The applicant was unable to advance his grounds of review, other than to touch upon two issues having a bearing upon the Tribunal decision. The first concerns the critical Tribunal finding that the applicant has a right to enter and reside in Lebanon. The applicant submits that since the Tribunal decision the law has changed in Lebanon and Syrian nationals are now required to have a sponsor who is able to support them in Lebanon, who cannot be another Syrian national. The applicant submits that his daughters would be ineligible to be sponsors and he knows no one else in Lebanon who could sponsor him.

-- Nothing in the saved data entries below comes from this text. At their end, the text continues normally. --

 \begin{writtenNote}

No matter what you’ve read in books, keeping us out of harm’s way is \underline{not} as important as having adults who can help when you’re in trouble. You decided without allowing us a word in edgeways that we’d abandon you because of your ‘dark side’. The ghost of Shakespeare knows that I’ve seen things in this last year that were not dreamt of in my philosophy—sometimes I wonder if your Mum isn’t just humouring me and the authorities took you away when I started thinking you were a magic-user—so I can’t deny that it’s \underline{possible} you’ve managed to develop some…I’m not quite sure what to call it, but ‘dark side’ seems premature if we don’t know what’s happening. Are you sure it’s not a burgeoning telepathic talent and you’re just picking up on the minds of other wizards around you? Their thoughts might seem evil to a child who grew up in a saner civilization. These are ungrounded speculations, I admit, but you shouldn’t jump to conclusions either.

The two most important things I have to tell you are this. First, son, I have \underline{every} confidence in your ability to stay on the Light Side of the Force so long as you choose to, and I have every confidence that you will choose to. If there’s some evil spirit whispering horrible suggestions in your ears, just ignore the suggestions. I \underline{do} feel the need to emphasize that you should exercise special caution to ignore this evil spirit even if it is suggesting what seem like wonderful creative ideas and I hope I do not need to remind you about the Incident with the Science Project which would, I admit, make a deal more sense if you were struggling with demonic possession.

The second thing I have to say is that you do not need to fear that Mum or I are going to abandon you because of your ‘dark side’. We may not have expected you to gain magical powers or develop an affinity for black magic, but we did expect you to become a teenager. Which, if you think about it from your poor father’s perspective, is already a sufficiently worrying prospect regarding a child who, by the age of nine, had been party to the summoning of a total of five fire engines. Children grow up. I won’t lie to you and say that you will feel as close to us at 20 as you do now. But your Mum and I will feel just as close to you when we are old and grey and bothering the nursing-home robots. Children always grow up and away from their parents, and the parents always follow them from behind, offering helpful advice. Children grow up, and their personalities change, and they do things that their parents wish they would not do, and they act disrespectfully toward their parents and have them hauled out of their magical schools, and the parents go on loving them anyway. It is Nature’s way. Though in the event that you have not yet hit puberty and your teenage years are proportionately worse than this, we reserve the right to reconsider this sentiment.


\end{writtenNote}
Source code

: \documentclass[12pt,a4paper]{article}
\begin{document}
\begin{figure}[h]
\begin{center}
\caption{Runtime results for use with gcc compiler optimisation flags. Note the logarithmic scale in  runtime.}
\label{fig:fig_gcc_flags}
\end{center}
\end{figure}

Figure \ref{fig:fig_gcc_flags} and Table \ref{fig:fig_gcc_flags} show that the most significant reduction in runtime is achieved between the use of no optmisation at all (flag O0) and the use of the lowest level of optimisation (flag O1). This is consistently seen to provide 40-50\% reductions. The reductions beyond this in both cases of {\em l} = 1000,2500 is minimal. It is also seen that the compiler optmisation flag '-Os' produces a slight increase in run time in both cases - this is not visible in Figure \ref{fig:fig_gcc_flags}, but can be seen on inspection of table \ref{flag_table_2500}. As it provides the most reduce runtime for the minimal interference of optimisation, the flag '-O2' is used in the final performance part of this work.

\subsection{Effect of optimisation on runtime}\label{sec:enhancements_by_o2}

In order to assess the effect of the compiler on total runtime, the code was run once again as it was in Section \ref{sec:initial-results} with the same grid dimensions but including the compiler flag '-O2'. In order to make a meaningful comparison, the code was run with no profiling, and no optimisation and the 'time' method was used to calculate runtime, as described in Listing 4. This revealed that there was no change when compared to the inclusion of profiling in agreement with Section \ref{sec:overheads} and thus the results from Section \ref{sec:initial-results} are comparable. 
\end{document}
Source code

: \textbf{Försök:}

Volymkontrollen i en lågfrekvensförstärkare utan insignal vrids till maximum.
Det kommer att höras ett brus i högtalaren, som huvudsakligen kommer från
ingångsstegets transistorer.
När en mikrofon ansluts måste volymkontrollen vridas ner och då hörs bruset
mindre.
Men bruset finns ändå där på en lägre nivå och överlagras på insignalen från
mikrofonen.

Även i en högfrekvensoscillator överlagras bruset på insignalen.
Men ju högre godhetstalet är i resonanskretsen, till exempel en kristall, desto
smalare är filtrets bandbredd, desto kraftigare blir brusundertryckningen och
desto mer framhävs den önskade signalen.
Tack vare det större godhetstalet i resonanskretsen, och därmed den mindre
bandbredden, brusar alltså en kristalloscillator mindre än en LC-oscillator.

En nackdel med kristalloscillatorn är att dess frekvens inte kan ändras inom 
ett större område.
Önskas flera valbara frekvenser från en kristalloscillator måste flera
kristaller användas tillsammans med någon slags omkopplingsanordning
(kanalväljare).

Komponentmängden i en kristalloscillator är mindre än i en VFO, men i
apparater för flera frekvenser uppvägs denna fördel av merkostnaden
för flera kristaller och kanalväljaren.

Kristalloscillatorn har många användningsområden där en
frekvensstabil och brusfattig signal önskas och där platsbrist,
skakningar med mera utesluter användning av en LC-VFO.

The applicant conceded that the change in the law to which he refers post dates the Tribunal decision. Hence, it could not support an argument of jurisdictional error by the Tribunal. The submission would, however, be pertinent to any re-consideration of the case by the Minister.
I also raised with the applicant the Tribunal’s statement at [32] of its reasons that the applicant held a Syrian passport which was valid until 20 April 2015 which would facilitate his return to Lebanon. I asked the applicant about the current status of his passport. He told me that he had renewed it at the Syrian consulate at Sydney because the Minister’s Department had asked him to. It is, to my mind, significantly to the applicant’s credit that he has co-operated with the Minister’s Department so as not to seek to put an obstacle in the way of his return to Lebanon.
Unfortunately for the applicant, and as I explained to him, if the Tribunal’s decision is a valid one, only the Minister can change it. I agree with the Minister’s submissions that the Tribunal’s decision is not affected by any jurisdictional error.
Absent further particularisation, the first ground of review does not identify jurisdictional error.
The complaint articulated in the second ground of review is unfounded. The Tribunal considered the situation in Lebanon by reference to country information, including two reports prepared by the Department of Foreign Affairs and Trade less than twelve months prior to the Tribunal’s decision[19]. This information included material specifically addressing the situation in Tripoli[20]. The selection of country information, and the weight to be attributed to it, was a matter for the Tribunal[21].
[19] CB 202-204
[20] CB 203 at [45]
[21] see NABD of 2002 v Minister for Immigration(2005) 216 ALR 1 at [8]; NAHI v Minister for Immigration [2004] FCAFC 10 at [11]
Other matters
Although not raised in the application, two other matters may briefly be addressed.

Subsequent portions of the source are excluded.